10-03 Arithmetic Sequences and Series

Mr. Wright teaches the lesson.

Summary: In this section, you will:

SDA NAD Content Standards (2018): PC.7.2

Used Cars
Figure 1: Used cars. credit (Pixabay/MichaelGaida)

You are saving money to buy your first car. You save $100 every month with a goal of $3000. That means your total money is $100 the first month, $200 the second month, $300 the third month, etc. These totals are an arithmetic sequence.

Arithmetic Sequences

An arithmetic sequence with a pattern of a common difference, d. We can derive the explicit formula by looking at a simple example.

$$ 1, 3, 5, 7, 9, … $$

Write the numbers using the pattern which in this example is adding 2.

$$ 1, 1+2, 1+2+2, 1+2+2+2, 1+2+2+2+2 $$

$$ 1, 1+\color{blue}{1}(2), 1+\color{blue}{2}(2), 1+\color{blue}{3}(2), 1+\color{blue}{4}(2) $$

The blue terms are 1 less than the term number, so the rule becomes

$$ a_n = 1 + (n - 1)2 $$

Notice that the first term was 1 and the common difference was 2, replace those numbers in the rule to get the general formula for the nth term.

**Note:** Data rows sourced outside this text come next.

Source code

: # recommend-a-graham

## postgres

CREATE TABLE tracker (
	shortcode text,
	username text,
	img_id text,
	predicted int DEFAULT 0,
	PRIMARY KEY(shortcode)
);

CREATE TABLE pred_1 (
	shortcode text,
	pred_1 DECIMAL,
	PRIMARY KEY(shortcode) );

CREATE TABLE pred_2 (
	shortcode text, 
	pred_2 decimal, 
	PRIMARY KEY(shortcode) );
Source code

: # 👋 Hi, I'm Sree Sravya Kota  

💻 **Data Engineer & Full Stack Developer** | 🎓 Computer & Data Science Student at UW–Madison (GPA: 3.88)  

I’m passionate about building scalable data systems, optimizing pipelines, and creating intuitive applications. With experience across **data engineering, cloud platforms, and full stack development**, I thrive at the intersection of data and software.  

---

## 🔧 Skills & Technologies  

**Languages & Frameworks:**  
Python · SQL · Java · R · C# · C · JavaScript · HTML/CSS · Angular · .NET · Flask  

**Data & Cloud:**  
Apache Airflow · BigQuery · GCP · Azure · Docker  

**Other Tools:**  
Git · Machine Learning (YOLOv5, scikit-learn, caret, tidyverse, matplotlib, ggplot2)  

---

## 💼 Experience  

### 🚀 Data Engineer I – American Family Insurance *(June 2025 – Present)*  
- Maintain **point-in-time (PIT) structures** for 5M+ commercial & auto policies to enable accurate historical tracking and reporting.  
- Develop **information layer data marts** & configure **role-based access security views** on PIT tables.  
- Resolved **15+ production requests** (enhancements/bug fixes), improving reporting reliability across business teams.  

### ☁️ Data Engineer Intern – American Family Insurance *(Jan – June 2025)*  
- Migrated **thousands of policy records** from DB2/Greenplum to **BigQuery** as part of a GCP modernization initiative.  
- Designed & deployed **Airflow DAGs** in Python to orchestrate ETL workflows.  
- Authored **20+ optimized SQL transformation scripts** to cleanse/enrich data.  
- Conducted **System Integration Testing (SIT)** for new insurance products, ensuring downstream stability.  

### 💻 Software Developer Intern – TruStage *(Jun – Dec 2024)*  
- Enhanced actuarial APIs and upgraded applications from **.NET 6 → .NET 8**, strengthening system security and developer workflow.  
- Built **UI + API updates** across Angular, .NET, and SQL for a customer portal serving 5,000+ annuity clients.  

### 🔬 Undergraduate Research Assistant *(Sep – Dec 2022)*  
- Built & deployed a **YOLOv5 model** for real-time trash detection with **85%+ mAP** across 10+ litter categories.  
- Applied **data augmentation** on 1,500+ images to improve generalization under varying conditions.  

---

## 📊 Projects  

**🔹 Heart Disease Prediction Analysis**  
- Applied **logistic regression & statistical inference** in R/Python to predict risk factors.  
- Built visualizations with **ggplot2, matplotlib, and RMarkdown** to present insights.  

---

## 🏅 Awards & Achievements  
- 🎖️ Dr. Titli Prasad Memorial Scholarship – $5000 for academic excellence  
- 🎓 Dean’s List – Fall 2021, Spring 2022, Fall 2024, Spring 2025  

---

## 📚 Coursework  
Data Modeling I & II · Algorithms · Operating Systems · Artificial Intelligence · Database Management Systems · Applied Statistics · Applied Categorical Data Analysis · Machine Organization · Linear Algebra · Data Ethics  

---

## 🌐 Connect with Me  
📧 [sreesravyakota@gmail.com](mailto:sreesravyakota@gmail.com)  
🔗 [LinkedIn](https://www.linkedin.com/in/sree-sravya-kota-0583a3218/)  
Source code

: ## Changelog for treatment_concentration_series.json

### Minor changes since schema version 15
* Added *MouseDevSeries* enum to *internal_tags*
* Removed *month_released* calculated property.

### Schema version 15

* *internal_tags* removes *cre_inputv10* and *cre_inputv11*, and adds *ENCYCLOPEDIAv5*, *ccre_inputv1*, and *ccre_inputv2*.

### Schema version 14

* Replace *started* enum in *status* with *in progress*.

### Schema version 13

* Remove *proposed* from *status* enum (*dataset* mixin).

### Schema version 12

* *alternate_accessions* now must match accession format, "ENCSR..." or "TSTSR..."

$$ a_n = a_1 + (n - 1)d $$

Explicit Rule for Arithmetic Sequences

$$ a_n = a_1 + (n - 1)d $$

where a1 is the first term and d is the common difference

This simplifies to

$$ a_n = dn + c $$

where \(c = a_1 - d\).

This is linear, so any time an explicit rule for a sequence is linear, it is arithmetic.

Recursive Rule for Arithmetic Sequence

$$ a_1 = a_1, a_{n} = a_{n-1} + d $$

Example 1: Write an Explicit Rule for Arithmetic Sequence

Write the rule for the nth term for 4, 7, 10, 13, 16, ….

Solution

The first term is 4, so \(a_1 = 4\). Subtract terms to find the common difference, d.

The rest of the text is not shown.